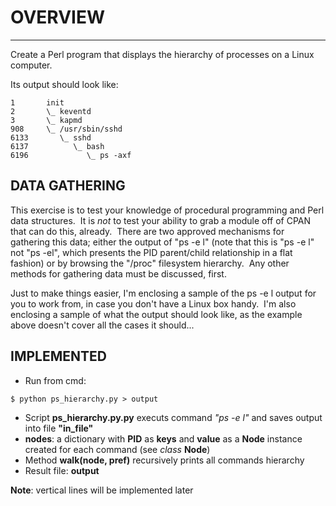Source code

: # OVERVIEW 
-------- 
Create a Perl program that displays the hierarchy of processes on a Linux 
computer. 

Its output should look like: 
```
1       init 
2       \_ keventd 
3       \_ kapmd 
908     \_ /usr/sbin/sshd 
6133       \_ sshd 
6137          \_ bash 
6196             \_ ps -axf 
```

DATA GATHERING 
-------------- 
This exercise is to test your knowledge of procedural programming and Perl 
data structures.  It is *not* to test your ability to grab a module off of 
CPAN that can do this, already.  There are two approved mechanisms for 
gathering this data; either the output of "ps -e l" (note that this is "ps -e <space> l" 
not "ps -el", which presents the PID parent/child relationship in a flat fashion) or
by browsing the "/proc" filesystem hierarchy.  Any other methods for gathering
data must be discussed, first. 

Just to make things easier, I'm enclosing a sample of the ps -e l output for you to
work from, in case you don't have a Linux box handy.  I'm also enclosing a sample
of what the output should look like, as the example above doesn't cover all the
cases it should...

IMPLEMENTED
------------
* Run from cmd:
```
$ python ps_hierarchy.py > output     
```

* Script **ps_hierarchy.py.py**  executs command *"ps -e l"* and saves output into file **"in_file"**
* **nodes**: a dictionary with **PID** as **keys** and **value** as a **Node** instance created for each command (see *class* **Node**)
* Method **walk(node, pref)** recursively prints all commands hierarchy 
* Result file: **output**

**Note**: vertical lines will be implemented later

> EXERCISE DESCRIPTION: Write out each line of the data exactly; the images should be left out.

> REPLY:
Source code

: # OVERVIEW 
-------- 
Create a Perl program that displays the hierarchy of processes on a Linux 
computer. 

Its output should look like: 
```
1       init 
2       \_ keventd 
3       \_ kapmd 
908     \_ /usr/sbin/sshd 
6133       \_ sshd 
6137          \_ bash 
6196             \_ ps -axf 
```

DATA GATHERING 
-------------- 
This exercise is to test your knowledge of procedural programming and Perl 
data structures.  It is *not* to test your ability to grab a module off of 
CPAN that can do this, already.  There are two approved mechanisms for 
gathering this data; either the output of "ps -e l" (note that this is "ps -e <space> l" 
not "ps -el", which presents the PID parent/child relationship in a flat fashion) or
by browsing the "/proc" filesystem hierarchy.  Any other methods for gathering
data must be discussed, first. 

Just to make things easier, I'm enclosing a sample of the ps -e l output for you to
work from, in case you don't have a Linux box handy.  I'm also enclosing a sample
of what the output should look like, as the example above doesn't cover all the
cases it should...

IMPLEMENTED
------------
* Run from cmd:
```
$ python ps_hierarchy.py > output     
```

* Script **ps_hierarchy.py.py**  executs command *"ps -e l"* and saves output into file **"in_file"**
* **nodes**: a dictionary with **PID** as **keys** and **value** as a **Node** instance created for each command (see *class* **Node**)
* Method **walk(node, pref)** recursively prints all commands hierarchy 
* Result file: **output**

**Note**: vertical lines will be implemented later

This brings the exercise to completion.